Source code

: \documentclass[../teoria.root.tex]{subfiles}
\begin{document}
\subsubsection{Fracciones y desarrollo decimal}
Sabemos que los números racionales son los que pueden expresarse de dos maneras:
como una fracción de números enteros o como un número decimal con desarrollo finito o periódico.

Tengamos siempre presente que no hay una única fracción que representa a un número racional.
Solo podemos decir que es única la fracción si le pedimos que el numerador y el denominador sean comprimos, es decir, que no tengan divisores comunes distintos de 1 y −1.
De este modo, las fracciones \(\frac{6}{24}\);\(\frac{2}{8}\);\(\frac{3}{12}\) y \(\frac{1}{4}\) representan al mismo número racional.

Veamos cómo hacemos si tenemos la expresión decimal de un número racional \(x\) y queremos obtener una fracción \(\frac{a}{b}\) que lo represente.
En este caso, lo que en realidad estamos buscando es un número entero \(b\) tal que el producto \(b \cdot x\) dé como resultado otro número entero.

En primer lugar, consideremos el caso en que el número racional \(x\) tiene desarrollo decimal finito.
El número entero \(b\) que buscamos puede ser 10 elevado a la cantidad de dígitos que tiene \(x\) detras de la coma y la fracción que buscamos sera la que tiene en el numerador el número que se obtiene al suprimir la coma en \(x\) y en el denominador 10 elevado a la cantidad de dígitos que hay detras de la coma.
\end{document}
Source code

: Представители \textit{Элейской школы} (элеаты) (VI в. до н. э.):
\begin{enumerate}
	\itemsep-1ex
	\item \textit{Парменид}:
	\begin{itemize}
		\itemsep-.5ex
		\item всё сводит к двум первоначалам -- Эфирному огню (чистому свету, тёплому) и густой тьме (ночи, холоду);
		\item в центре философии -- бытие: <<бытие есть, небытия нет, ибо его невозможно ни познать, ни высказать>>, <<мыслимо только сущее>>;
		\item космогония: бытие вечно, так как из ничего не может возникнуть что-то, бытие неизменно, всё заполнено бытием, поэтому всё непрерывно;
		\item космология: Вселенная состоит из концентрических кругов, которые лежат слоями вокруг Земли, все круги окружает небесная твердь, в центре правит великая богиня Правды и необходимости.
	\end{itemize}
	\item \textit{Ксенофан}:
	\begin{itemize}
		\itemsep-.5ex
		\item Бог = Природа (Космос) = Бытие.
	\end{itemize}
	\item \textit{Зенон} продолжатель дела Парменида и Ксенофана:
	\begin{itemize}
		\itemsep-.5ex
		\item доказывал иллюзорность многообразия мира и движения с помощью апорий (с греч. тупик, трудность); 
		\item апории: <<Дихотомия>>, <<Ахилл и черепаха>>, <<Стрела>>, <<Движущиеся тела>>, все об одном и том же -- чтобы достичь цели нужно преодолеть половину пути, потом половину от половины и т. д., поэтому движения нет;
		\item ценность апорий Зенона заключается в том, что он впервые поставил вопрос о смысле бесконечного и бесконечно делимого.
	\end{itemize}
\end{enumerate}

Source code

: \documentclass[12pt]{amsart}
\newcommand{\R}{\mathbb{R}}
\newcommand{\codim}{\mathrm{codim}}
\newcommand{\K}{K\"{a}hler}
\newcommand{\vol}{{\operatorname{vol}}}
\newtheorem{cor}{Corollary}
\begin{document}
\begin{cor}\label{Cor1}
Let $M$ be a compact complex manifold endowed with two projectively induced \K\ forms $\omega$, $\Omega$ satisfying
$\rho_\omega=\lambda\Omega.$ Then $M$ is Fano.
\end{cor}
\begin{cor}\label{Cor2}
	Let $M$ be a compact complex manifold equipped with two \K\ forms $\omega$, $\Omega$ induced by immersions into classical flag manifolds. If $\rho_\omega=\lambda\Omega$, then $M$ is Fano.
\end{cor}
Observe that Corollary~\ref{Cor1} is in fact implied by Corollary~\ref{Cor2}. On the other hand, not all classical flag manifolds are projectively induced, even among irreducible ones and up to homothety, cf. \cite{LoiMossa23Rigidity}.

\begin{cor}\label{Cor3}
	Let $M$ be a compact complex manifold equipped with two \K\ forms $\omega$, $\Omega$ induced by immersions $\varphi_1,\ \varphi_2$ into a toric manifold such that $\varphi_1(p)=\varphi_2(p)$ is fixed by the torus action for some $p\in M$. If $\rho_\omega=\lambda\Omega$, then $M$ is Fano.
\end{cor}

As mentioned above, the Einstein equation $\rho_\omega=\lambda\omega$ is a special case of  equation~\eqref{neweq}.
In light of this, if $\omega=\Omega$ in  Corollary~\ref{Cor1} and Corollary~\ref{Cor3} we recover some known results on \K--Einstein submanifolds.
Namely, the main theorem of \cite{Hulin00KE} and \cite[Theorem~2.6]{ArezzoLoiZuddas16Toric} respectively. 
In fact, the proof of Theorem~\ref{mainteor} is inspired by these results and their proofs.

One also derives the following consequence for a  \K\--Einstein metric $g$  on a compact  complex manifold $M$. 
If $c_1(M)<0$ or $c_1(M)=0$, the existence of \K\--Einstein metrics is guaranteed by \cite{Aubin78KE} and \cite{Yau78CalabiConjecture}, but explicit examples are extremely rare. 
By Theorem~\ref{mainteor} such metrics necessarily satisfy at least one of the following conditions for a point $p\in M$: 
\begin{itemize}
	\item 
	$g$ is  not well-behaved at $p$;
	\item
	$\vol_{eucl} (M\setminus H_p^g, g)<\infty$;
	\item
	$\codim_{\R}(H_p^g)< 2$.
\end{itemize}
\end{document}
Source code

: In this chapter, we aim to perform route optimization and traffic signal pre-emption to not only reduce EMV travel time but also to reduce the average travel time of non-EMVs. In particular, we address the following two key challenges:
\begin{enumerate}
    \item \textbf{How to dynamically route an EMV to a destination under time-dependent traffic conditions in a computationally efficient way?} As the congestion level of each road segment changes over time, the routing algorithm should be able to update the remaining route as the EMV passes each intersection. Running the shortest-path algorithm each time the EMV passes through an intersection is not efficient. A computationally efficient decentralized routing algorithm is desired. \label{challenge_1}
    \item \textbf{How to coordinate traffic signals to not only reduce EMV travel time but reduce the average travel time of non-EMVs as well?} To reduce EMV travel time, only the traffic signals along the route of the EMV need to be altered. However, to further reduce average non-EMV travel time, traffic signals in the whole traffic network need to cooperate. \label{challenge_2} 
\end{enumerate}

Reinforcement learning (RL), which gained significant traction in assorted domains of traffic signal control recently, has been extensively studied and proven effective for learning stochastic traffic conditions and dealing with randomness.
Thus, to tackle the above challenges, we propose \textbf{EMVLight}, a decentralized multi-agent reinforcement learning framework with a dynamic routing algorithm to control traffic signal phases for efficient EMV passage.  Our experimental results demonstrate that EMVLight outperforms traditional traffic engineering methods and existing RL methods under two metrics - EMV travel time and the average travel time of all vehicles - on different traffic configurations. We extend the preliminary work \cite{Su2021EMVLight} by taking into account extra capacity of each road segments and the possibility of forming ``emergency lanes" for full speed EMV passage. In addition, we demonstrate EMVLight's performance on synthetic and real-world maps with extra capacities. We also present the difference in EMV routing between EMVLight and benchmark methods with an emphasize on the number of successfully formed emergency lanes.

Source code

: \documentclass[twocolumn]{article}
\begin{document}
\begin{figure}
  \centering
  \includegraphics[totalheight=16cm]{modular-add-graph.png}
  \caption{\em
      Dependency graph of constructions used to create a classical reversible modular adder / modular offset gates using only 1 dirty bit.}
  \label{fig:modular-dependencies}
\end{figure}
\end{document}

##############################

→ **Task prompt**
Each line above that contains the word "números" should be returned.

→ **Output**
Sabemos que los números racionales son los que pueden expresarse de dos maneras:
como una fracción de números enteros o como un número decimal con desarrollo finito o periódico.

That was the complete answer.